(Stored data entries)
————
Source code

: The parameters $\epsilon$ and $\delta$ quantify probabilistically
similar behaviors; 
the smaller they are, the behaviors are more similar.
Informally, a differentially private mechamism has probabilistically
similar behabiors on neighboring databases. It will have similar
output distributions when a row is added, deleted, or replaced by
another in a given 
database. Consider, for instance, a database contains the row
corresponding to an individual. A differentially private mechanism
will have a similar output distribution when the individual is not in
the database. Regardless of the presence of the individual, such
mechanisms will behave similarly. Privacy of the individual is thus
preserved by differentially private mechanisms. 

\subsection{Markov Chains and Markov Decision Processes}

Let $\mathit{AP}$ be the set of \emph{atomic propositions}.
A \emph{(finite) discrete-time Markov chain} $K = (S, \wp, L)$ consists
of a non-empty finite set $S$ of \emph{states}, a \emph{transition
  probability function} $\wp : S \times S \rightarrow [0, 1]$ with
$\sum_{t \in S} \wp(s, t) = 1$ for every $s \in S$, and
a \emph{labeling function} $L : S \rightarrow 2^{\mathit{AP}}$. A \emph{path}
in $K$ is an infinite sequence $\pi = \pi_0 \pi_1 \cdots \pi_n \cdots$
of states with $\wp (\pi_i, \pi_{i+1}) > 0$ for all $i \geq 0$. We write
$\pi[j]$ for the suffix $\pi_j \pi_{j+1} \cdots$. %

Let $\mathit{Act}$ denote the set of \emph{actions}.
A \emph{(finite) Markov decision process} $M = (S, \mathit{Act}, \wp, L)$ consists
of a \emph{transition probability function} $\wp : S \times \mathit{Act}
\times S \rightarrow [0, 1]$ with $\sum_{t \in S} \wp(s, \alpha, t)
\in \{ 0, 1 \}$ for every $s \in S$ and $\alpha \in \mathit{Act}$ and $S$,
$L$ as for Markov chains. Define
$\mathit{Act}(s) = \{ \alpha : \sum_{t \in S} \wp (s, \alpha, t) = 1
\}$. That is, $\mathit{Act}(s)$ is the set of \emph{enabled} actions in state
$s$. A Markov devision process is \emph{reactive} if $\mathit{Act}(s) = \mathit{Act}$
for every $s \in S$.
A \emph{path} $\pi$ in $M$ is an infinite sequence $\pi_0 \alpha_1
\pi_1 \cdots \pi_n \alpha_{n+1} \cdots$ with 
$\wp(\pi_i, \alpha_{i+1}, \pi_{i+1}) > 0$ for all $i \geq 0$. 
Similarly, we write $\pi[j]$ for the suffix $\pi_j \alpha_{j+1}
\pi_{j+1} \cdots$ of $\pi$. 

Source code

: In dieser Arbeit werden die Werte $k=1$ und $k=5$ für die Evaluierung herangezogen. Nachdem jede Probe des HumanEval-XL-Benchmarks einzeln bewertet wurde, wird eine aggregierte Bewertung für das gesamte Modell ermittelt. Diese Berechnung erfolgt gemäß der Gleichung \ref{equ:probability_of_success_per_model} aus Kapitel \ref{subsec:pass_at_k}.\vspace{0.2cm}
————
• _Your objective_: Could you reproduce the lines above, from the one that holds "Similarly, we write" through the last, exactly as they stand?

• _Solved exercise_:
Similarly, we write $\pi[j]$ for the suffix $\pi_j \alpha_{j+1}
\pi_{j+1} \cdots$ of $\pi$. 

Source code

: In dieser Arbeit werden die Werte $k=1$ und $k=5$ für die Evaluierung herangezogen. Nachdem jede Probe des HumanEval-XL-Benchmarks einzeln bewertet wurde, wird eine aggregierte Bewertung für das gesamte Modell ermittelt. Diese Berechnung erfolgt gemäß der Gleichung \ref{equ:probability_of_success_per_model} aus Kapitel \ref{subsec:pass_at_k}.\vspace{0.2cm}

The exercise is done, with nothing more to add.